Your assignment: Restate the records exactly. Include all of them.

Supplied information:
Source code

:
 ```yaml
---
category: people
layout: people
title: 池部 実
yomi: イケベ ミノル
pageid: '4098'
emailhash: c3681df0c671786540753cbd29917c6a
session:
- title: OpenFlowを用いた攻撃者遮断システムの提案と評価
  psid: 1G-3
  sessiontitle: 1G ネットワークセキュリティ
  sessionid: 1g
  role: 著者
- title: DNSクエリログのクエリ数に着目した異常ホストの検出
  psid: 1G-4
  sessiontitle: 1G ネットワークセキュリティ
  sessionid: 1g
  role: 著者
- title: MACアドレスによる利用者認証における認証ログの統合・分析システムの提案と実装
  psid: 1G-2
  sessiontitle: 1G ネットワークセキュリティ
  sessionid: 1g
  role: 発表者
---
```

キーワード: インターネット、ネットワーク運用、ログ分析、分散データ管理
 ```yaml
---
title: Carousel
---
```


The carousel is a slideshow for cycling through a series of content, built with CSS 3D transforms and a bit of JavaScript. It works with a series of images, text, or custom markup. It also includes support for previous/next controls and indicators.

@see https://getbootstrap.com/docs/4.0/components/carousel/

Completed exercise:
Source code

:
 ```yaml
---
category: people
layout: people
title: 池部 実
yomi: イケベ ミノル
pageid: '4098'
emailhash: c3681df0c671786540753cbd29917c6a
session:
- title: OpenFlowを用いた攻撃者遮断システムの提案と評価
  psid: 1G-3
  sessiontitle: 1G ネットワークセキュリティ
  sessionid: 1g
  role: 著者
- title: DNSクエリログのクエリ数に着目した異常ホストの検出
  psid: 1G-4
  sessiontitle: 1G ネットワークセキュリティ
  sessionid: 1g
  role: 著者
- title: MACアドレスによる利用者認証における認証ログの統合・分析システムの提案と実装
  psid: 1G-2
  sessiontitle: 1G ネットワークセキュリティ
  sessionid: 1g
  role: 発表者
---
```

キーワード: インターネット、ネットワーク運用、ログ分析、分散データ管理
 ```yaml
---
title: Carousel
---
```


The carousel is a slideshow for cycling through a series of content, built with CSS 3D transforms and a bit of JavaScript. It works with a series of images, text, or custom markup. It also includes support for previous/next controls and indicators.

@see https://getbootstrap.com/docs/4.0/components/carousel/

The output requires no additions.